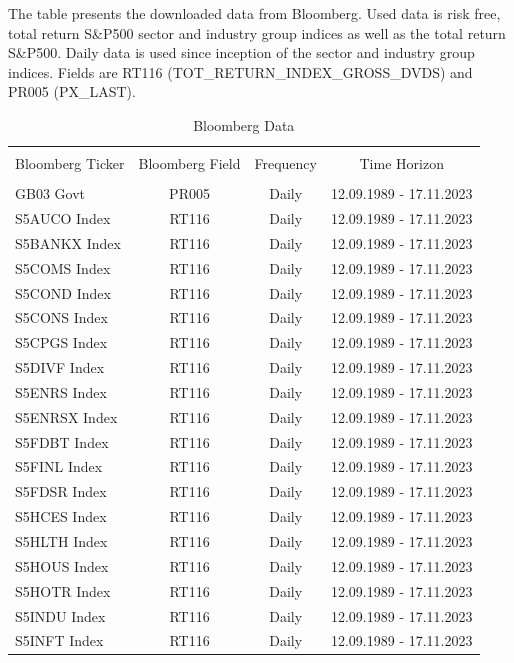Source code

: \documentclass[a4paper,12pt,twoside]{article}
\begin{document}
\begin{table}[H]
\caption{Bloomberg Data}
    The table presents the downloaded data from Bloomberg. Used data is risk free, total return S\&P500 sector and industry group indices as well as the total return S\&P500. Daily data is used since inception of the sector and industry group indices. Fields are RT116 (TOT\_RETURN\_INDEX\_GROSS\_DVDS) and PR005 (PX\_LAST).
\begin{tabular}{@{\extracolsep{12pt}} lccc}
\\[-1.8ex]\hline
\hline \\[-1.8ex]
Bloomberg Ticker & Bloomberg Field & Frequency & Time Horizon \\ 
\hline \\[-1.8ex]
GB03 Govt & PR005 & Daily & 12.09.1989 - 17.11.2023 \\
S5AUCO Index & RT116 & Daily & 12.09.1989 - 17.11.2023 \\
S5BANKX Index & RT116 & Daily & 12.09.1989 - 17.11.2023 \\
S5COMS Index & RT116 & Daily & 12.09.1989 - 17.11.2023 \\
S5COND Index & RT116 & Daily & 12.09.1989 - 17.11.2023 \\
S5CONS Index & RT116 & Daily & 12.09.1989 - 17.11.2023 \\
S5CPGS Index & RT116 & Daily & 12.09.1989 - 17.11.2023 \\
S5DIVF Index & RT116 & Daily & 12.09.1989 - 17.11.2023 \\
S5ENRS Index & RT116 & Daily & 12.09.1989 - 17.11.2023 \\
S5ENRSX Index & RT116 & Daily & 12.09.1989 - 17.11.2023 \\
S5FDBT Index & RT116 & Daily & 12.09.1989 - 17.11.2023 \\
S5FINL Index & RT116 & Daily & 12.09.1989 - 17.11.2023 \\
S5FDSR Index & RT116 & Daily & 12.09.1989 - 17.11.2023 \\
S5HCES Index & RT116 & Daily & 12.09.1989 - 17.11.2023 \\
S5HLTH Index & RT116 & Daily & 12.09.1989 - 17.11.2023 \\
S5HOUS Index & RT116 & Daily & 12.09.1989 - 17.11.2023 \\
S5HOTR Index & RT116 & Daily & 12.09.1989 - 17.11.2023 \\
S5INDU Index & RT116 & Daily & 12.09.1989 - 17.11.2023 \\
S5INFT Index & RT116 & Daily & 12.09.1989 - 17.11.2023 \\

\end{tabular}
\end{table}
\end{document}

* * *

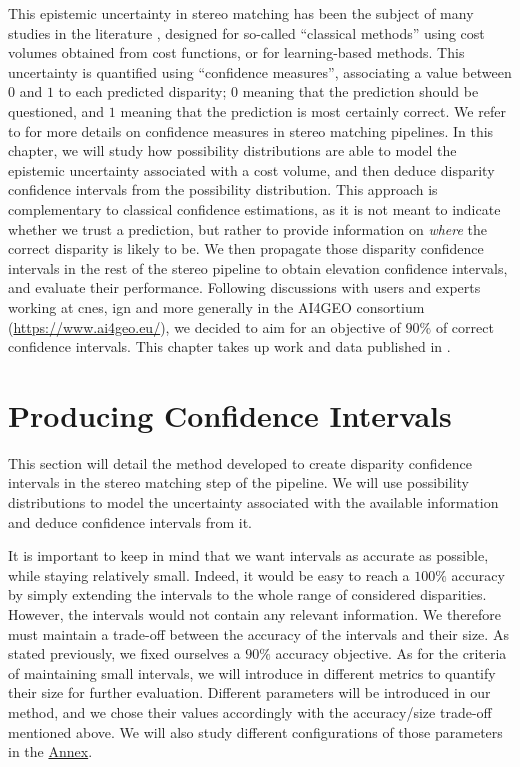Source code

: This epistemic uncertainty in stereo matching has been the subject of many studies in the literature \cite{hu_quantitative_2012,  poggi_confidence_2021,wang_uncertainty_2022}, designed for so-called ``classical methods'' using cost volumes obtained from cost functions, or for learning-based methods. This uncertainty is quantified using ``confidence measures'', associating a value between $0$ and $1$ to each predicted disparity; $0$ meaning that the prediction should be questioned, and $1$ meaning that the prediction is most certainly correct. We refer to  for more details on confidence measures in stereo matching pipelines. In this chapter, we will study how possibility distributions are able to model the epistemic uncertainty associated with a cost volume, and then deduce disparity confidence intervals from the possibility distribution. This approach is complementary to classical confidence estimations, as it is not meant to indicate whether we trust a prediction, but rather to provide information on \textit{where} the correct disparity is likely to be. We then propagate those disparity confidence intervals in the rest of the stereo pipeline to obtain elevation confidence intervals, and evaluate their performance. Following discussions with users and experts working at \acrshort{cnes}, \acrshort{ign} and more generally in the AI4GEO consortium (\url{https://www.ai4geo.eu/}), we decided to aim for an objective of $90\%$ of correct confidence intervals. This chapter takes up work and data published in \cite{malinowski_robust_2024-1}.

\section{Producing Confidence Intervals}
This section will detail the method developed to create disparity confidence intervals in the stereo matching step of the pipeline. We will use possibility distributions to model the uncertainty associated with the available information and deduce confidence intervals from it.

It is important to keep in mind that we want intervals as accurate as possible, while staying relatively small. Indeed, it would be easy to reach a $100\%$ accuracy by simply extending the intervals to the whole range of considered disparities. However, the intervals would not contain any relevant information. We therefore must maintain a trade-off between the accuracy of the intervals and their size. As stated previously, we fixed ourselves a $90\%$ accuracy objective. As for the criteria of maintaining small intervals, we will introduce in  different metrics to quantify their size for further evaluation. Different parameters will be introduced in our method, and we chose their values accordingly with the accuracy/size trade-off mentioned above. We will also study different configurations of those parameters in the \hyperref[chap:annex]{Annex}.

==

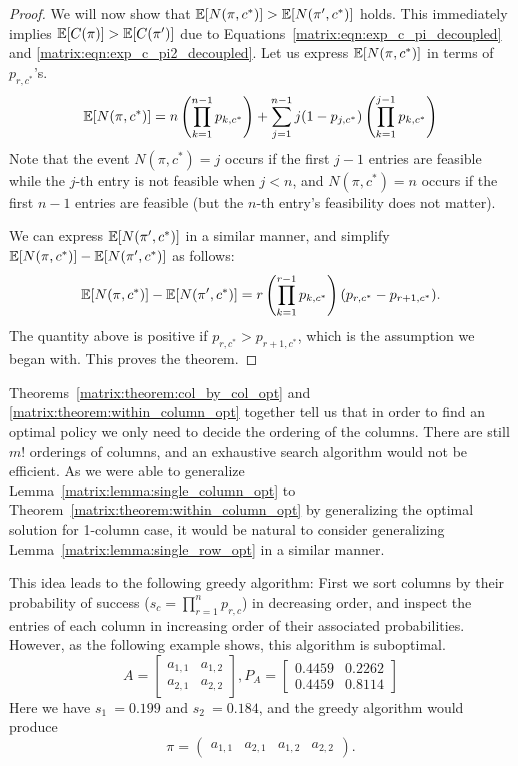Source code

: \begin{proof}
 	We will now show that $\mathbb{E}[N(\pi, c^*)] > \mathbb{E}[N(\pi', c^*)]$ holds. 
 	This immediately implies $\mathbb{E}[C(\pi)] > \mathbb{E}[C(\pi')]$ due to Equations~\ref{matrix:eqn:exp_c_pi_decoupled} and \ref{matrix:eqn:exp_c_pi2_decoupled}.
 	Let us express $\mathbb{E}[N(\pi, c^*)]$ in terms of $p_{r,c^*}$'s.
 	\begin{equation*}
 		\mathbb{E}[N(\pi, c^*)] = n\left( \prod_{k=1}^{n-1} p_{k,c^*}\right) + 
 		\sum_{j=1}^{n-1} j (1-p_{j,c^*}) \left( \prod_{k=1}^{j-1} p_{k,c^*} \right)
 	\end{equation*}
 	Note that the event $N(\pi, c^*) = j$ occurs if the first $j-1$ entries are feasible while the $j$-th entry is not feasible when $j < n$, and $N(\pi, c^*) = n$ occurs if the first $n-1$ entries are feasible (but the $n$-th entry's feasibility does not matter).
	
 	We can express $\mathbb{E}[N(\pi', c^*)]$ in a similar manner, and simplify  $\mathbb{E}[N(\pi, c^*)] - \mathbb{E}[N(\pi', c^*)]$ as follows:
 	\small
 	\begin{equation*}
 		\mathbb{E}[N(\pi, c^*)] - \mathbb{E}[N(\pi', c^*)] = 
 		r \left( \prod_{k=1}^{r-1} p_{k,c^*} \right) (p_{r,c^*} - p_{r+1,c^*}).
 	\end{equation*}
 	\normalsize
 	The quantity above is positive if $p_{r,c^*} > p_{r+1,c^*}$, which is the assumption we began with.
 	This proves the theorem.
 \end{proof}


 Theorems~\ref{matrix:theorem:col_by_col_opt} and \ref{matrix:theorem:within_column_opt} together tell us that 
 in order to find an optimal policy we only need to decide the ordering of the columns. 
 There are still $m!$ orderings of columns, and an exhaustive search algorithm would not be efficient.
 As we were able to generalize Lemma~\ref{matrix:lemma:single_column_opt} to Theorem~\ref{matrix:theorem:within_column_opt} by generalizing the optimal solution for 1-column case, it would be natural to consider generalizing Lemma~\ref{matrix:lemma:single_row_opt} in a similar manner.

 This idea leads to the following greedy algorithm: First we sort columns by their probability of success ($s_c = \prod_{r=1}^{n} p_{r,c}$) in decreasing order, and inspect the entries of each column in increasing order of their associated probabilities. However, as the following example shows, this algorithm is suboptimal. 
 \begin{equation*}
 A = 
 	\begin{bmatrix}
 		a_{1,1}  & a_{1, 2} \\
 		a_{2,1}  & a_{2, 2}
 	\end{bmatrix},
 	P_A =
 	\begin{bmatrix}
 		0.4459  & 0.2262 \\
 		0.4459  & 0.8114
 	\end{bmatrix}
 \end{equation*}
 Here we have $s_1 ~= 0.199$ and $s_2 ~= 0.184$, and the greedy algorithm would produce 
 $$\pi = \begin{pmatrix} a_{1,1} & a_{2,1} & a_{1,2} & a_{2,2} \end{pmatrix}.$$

▸ Exercise aim:
Check the data for the word "section" and pull out the lines that have it.

▸ Reply:
\section{Producing Confidence Intervals}
This section will detail the method developed to create disparity confidence intervals in the stereo matching step of the pipeline. We will use possibility distributions to model the uncertainty associated with the available information and deduce confidence intervals from it.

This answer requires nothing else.